Females prevailed in categories of education, being unemployed, and undergraduates, whereas males prevailed in categories of primary, secondary, and tertiary sector’s public services, as well as freelancers. As expected, important differences were observed in generations—Generation Z consisted mainly of undergraduates (90%), and the older people were mostly retirees (70%).

3.2. Estimates of COVID-19 Severity Risk Factors

The percentage of certain underlying medical conditions for a likelihood of a severe COVID-19 by gender and generation are shown in Table 2.
Females showed higher rates of chronic lung diseases or other chronic diseases than males. Heart conditions and other chronic diseases were more likely to be reported from baby boomers, compared to the youth, millennials, or Generation X. Smoking was also less likely to be reported from the youth, compared to other generations, and millennials, compared to Generation X. Finally, obesity and overweight participants were less likely to be young and millennials, compared to baby boomers or Generation X.
Overall, 81.2% of the participants presented underlying medical conditions that could lead to a severe COVID-19 infection. As expected, it appears that comorbidities prevailed in the older generation (89.6%). No significant differences were revealed among economic sectors.

3.3. Vulnerability to Infection-Related Clinical Characteristics among Genders, Generation's and Economic Sectors

Respiratory and cold-related symptoms were more likely to exist in women, excluding sputum production. Generation Z and millennials were far more vulnerable than the older generations.
Cough and sputum production did not show any statistical difference among economic fields (p = 0.416 and p = 0.332, respectively). Dyspnea’s frequencies revealed a significant difference (p = 0.005) among subgroups, mainly between healthcare and unemployed (p = 0.018), and healthcare and retirees (p = 0.030). Sniffle’s frequencies revealed differences among economic subgroups (p < 0.001), for primary sector and undergraduates (p = 0.040), and mainly prevailed in education, compared to primary sector (p = 0.001), retirees (p = 0.002), secondary sector (p = 0.012), public services (p = 0.002), unemployed (p = 0.004), freelancers (p = 0.011), food services (p = 0.023), and private services (p = 0.018). Fever also showed different frequencies (p = 0.035), mainly in education, compared to secondary sector (p = 0.030). Headache frequencies varied among economic subgroups (p = 0.001), particularly for education and undergraduates, compared to retirees (p = 0.011 and p < 0.001, respectively). Finally, flu varied among economic subgroups (p = 0.034), again in education, compared to retirees (p = 0.024), freelancers (p = 0.032), and private services (p = 0.033). Table 3 describes the sum of positive frequencies for each symptom among economic sectors.

3.4. COVID-19 Prevalence in Genders, Generations, and Economic Sectors

In total, 1807 people (90.4%) stated they had never been infected with COVID-19, 75 (3.7%) were infected, and 118 people (5.9%) reported they had COVID-like/flu (CLF) symptoms but not a definite COVID-19 diagnosis. Between genders, 4.1% of men and 3.4% of women reported an infection, while 6.2% of men and 5.6% of women reported CLF symptoms, with no significant difference (p = 0.616). COVID-19 prevalence among generations and economic sectors is shown in Table 4.
Definite COVID-19 infection slightly prevailed in the healthcare field, especially compared to unemployed participants (6.6% vs. 1.7%, p = 0.012). However, identified infection and CLF symptoms in total were highly reported from undergraduates, compared to public service assistants, who rated the lowest percentage (13.3% vs. 6.2%, p < 0.001).

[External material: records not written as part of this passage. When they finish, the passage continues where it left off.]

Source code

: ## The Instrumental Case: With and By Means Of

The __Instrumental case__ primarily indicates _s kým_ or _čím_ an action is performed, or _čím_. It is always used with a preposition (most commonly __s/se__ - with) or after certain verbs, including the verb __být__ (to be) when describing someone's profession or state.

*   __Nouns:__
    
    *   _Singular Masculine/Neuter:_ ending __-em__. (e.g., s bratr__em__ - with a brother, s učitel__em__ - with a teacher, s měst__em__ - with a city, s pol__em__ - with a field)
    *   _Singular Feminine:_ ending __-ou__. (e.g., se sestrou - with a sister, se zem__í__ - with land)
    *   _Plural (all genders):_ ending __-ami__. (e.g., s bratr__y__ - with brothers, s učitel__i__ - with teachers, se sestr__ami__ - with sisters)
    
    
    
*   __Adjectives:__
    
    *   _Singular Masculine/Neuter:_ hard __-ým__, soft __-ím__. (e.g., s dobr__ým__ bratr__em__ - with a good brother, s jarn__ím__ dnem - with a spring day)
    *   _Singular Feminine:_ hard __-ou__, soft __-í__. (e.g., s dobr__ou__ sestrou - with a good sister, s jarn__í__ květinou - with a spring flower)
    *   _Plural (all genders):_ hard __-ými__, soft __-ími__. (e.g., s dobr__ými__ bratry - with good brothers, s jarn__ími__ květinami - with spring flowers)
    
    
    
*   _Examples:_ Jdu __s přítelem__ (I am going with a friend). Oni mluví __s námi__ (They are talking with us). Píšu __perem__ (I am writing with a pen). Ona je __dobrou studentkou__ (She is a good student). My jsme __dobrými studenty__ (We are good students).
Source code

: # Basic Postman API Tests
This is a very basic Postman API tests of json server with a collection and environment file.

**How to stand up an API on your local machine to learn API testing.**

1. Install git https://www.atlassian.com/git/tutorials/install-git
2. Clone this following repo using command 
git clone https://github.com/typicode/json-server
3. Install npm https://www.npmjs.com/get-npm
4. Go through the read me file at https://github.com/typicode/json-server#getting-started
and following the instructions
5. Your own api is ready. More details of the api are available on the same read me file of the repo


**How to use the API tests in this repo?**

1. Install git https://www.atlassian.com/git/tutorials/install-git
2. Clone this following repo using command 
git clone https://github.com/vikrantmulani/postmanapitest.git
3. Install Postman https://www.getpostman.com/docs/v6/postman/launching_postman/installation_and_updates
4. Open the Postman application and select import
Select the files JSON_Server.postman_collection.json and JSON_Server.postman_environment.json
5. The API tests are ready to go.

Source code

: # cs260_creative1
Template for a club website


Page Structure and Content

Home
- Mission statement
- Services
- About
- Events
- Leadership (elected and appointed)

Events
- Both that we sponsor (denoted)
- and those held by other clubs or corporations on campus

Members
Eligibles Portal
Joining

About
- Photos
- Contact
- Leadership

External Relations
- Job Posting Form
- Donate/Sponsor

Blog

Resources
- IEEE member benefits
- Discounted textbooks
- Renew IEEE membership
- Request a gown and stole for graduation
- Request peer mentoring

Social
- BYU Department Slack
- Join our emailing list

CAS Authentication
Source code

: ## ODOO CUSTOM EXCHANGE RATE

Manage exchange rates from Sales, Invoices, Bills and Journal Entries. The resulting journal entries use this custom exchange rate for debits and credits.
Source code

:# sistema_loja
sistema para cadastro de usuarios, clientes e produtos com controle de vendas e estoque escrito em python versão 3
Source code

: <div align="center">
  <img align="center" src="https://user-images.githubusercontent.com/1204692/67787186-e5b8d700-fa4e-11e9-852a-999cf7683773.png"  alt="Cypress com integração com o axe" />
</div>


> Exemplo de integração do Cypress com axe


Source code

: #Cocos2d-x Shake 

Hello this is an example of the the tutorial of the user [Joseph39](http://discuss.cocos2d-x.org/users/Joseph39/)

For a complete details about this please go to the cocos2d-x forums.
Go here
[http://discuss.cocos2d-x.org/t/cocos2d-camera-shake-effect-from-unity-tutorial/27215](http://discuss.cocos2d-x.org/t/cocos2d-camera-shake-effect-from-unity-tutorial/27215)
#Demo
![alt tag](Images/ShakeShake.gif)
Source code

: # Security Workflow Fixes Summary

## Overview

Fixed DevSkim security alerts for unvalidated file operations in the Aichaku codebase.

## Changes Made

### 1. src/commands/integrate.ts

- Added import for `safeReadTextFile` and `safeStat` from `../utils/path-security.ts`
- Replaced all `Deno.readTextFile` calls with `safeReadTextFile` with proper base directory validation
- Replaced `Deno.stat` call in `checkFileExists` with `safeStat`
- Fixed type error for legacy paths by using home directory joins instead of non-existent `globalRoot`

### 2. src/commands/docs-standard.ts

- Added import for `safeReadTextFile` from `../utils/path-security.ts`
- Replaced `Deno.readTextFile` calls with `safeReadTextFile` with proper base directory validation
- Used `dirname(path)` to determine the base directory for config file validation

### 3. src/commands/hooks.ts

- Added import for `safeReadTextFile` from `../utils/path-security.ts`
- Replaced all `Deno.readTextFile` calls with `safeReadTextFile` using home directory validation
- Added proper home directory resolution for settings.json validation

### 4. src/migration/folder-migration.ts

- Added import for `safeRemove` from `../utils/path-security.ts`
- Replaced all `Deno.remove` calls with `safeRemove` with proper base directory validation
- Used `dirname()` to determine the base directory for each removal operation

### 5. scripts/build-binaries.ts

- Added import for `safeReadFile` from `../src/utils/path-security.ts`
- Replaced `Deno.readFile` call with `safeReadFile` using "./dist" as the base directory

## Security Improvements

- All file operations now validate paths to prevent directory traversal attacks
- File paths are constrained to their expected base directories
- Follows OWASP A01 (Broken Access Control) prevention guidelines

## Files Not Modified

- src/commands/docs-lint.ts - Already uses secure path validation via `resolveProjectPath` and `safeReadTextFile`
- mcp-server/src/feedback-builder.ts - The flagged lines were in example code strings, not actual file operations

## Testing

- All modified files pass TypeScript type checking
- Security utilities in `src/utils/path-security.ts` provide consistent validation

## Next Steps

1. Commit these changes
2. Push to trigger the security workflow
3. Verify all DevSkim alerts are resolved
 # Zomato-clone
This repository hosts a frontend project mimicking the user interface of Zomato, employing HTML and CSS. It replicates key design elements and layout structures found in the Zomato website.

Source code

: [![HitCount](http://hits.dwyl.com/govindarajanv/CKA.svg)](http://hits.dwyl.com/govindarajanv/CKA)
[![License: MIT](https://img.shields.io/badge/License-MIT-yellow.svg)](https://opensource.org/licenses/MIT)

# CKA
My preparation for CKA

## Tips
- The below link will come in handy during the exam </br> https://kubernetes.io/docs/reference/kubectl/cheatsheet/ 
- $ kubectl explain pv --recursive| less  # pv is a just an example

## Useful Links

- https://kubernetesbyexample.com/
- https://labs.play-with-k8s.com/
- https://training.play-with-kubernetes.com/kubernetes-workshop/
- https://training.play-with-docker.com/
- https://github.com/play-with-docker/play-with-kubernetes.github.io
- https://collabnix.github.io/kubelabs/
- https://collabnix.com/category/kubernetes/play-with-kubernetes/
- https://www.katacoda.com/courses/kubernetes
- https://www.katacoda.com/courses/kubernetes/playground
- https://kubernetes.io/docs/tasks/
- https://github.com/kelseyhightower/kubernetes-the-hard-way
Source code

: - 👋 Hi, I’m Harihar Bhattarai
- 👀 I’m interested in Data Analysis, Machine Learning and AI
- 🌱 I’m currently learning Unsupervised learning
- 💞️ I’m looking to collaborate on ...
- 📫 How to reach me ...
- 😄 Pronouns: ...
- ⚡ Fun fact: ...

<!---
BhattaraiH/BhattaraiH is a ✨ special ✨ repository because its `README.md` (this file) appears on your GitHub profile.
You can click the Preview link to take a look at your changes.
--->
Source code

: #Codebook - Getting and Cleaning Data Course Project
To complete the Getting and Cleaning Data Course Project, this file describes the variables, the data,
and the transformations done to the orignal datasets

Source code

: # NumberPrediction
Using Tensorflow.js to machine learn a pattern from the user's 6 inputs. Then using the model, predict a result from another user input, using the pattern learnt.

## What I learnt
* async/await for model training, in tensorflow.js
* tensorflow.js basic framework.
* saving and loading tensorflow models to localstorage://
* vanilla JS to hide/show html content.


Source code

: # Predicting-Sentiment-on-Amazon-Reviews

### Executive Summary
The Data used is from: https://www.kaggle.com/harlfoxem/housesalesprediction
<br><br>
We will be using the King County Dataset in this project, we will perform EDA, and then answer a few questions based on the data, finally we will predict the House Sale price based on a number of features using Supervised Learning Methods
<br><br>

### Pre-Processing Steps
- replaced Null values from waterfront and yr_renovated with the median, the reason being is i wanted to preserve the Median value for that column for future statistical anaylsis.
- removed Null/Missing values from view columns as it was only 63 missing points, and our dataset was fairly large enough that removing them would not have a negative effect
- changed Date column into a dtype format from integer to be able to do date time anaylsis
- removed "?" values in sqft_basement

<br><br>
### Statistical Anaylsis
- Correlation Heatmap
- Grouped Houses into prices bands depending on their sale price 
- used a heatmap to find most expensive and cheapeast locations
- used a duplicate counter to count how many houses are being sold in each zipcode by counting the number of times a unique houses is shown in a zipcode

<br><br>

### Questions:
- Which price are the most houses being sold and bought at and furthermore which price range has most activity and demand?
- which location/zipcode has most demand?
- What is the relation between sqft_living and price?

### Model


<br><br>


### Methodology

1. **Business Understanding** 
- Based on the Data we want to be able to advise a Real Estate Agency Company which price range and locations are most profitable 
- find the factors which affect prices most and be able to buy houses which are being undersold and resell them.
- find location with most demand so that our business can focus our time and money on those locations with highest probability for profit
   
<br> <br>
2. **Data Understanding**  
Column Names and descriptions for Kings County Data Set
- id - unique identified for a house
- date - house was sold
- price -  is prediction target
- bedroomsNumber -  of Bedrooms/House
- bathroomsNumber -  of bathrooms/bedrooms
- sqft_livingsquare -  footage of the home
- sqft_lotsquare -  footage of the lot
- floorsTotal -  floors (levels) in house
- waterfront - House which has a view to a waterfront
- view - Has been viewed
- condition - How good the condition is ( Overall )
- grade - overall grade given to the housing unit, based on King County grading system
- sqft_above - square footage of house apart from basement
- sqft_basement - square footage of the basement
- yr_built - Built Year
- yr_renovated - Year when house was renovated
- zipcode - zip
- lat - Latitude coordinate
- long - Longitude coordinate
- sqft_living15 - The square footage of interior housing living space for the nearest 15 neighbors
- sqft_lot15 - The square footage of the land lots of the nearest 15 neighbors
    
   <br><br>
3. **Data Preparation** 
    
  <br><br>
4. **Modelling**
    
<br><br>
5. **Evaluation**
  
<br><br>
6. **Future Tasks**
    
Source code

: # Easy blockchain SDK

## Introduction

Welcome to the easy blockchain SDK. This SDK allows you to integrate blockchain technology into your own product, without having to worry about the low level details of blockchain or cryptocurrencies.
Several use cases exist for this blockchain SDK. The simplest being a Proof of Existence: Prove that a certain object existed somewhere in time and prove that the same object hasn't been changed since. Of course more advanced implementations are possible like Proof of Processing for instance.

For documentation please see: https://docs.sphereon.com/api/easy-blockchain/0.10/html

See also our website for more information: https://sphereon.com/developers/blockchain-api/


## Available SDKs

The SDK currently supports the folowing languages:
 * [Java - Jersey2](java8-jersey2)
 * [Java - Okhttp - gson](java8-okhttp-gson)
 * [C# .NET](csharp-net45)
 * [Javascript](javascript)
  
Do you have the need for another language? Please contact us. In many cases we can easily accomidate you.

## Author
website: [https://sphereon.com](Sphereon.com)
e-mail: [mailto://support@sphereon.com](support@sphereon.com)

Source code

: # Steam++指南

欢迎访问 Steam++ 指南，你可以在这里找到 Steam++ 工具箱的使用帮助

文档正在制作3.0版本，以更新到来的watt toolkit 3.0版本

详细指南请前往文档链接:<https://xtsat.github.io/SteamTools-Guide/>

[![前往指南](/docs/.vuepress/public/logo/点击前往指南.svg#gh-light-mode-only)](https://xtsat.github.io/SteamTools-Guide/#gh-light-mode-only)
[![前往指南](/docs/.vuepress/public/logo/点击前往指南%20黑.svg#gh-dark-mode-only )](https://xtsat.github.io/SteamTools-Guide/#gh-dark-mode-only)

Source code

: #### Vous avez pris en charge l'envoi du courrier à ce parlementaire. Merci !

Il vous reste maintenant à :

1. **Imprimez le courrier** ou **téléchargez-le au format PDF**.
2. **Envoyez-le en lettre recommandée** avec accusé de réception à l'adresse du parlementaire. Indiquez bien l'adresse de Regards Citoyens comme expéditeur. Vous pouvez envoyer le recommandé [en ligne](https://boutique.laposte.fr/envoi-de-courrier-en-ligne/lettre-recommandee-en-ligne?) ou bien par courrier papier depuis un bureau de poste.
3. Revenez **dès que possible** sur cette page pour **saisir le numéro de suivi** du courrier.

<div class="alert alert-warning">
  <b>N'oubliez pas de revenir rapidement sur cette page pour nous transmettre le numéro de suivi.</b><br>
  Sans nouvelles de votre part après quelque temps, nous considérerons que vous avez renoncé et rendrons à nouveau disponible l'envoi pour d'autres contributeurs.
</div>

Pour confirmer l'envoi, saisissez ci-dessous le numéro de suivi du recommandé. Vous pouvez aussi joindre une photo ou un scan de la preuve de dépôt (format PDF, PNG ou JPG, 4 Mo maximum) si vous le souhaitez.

3.5. Investigation of Independent Predictors for Vulnerability to COVID-19 Infection

Overall, 49.8% of the participants reported an urban accommodation, 19.8% reported a prior episode of pneumonia, and 44.6% reported not to exercise (<day/week), with no differences among genders and generations. Moreover, 60.2% reported a stress/anxiety existence—mainly in younger generations—and 62.8% reported exposure to air pollution, with no significant relationship with COVID-19 self-reported individuals.
A final logistic regression model-fitted analysis, considering identified COVID-19 as a dependent variable, found that common headache (OR 2; CI 1189–3013; p = 0.007) and prior pneumonia (OR 1.9; CI 1024–2898; p = 0.04) were significant predictors for susceptibility to SARS-CoV-2 infection. The known risk factors were considered as a sum since they admittedly influence the overall individual’s immunity and susceptibility, and they are already known as risk factors for likely severe cases of the disease (Table 5).

4. Discussion

A year after the COVID-19 pandemic, the evidence indicates certain underlying medical conditions are related to severe cases of SARS-CoV-2 infection [2]. Instead of counting cases at an individual level, we have demonstrated the potential severity of the pandemic at a societal level.
Female participants reported lung and other chronic diseases, except heart conditions, in higher percentages than men. As expected, the rates of preexisting medical conditions were higher for baby boomers, contrary to younger generations. However, smoking and obesity percentages were slightly the same for older people and for Generation X, revealing that comorbidities abound for Generation X, even from earlier times.
Overall, 81.2% of the study population disclosed underlying medical conditions that could lead to a severe SARS-CoV-2 infection, with nonstatistically significant differences between genders, in obesity rates, and cardiovascular diseases (CVDs). However, lung and other chronic diseases prevailed in women, whereas smoking had a male preponderance. Unexpectedly, a high percentage of the youth (56.7%) revealed the existence of medical conditions, prior to the pandemic. Obesity and other risk factors in the modern lifestyle increase the likelihood of CVDs in young individuals [15], smoking has proved to be prevalent in Greek youth [16], and generally, stress from previous years affects the existence of future disease and overall vulnerability [17].
It seems that public health awareness has proved to be a necessity, for millennials and especially the young generation, to tackle future outbreaks of infection. The physical, mental, and medical conditions of Generation Z call for vigorous attention to the discrete biomarkers of youth’s lifestyle, starting with physical condition, immunity, and environmental parameters [18]. Considering that future public health will mainly target millennials and Generation Z, as the elderly population is prominent in our current society, methods in preventive medicine need to be chiefly established since future public health issues already abound.
A 2017 Eurobarometer study found that Greeks were the heaviest smokers in the European Union, recording 37% percent of total smokers. We have reported an almost twofold aggravation in smokers, especially in the older generation. A significant percentage of smokers from Generation X and baby boomers may be at an increased risk of at least mild airflow obstruction or other related respiratory disorders. Moreover, nonsmokers have shown lower rates of respiratory symptoms, mainly in the youth generation. Since respiratory diseases and smoking have been confirmed in critical COVID-19 cases [19], and considering the World Health Organization’s (WHO) warnings for COPD as the future third cause of deaths worldwide [20], urgent awareness should be raised so as to effectively monitor smokers, identify COPD patients or patients with underlying respiratory diseases in the primary care setting, and thus maintain public health.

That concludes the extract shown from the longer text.